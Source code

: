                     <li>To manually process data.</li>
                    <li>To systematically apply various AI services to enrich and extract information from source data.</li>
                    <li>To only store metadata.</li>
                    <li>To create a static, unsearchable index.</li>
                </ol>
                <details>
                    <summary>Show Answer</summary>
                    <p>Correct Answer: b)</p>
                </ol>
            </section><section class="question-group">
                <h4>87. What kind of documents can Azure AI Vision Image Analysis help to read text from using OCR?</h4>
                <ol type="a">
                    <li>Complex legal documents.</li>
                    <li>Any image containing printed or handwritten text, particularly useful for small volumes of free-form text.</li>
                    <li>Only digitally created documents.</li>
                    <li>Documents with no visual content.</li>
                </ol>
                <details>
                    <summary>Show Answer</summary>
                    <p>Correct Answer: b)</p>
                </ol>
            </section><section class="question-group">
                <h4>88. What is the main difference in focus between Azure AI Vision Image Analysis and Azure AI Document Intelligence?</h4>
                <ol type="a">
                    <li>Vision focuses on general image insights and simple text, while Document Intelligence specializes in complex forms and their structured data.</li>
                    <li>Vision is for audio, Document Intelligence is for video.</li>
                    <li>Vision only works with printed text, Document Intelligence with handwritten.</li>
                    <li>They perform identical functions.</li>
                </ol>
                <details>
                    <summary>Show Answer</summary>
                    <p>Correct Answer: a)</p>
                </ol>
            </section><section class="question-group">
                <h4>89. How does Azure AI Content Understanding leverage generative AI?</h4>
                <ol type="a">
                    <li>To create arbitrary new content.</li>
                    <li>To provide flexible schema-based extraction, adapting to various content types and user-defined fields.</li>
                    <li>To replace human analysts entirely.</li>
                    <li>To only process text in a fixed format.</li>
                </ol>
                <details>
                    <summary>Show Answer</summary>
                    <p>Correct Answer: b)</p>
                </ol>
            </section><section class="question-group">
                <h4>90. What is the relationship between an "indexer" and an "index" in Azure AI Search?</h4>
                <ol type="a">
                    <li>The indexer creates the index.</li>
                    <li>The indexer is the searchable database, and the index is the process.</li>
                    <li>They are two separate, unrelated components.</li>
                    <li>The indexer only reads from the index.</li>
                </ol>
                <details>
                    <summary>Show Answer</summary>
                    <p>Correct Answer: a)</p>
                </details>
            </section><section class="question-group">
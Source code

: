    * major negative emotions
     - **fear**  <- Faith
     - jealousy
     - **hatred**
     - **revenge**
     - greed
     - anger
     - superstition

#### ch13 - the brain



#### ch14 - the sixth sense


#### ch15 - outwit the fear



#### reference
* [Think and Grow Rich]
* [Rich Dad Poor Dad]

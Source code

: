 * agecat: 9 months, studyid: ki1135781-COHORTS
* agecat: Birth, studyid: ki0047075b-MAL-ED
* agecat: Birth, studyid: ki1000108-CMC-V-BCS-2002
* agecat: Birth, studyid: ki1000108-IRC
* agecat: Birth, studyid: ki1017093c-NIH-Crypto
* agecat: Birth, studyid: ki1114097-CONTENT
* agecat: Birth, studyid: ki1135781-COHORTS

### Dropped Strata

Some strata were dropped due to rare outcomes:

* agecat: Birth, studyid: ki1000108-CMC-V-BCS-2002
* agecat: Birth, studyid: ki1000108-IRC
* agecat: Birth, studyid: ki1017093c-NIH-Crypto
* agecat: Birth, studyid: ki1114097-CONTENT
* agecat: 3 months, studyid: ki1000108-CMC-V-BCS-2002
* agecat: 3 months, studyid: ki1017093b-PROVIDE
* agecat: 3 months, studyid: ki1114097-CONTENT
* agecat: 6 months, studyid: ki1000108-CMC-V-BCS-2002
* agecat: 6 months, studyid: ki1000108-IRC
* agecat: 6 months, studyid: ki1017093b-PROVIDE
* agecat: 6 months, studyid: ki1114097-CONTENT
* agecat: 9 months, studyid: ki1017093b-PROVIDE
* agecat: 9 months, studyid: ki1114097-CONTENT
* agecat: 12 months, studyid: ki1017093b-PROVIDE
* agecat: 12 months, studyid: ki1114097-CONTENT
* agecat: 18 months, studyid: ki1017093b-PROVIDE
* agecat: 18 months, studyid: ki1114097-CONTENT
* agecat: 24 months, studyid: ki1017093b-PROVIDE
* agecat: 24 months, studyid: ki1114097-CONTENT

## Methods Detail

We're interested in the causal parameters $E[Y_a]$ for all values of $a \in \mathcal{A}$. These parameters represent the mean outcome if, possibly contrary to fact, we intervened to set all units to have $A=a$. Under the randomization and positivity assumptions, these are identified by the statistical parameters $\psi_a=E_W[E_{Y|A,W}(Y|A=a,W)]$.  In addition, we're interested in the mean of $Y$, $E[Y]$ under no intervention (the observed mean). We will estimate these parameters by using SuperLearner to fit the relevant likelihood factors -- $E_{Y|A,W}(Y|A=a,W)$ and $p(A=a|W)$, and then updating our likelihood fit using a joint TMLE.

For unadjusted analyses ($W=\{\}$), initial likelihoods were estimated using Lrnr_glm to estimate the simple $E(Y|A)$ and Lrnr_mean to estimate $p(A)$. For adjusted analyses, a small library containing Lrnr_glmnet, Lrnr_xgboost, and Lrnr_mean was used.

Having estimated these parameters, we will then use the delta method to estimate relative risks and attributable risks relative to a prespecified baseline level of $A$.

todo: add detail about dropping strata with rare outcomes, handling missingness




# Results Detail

____

WHAT TO PRODUCE:
Determine how many lines above contain "COHORTS" and respond with that number only.

ANSWER AREA:
2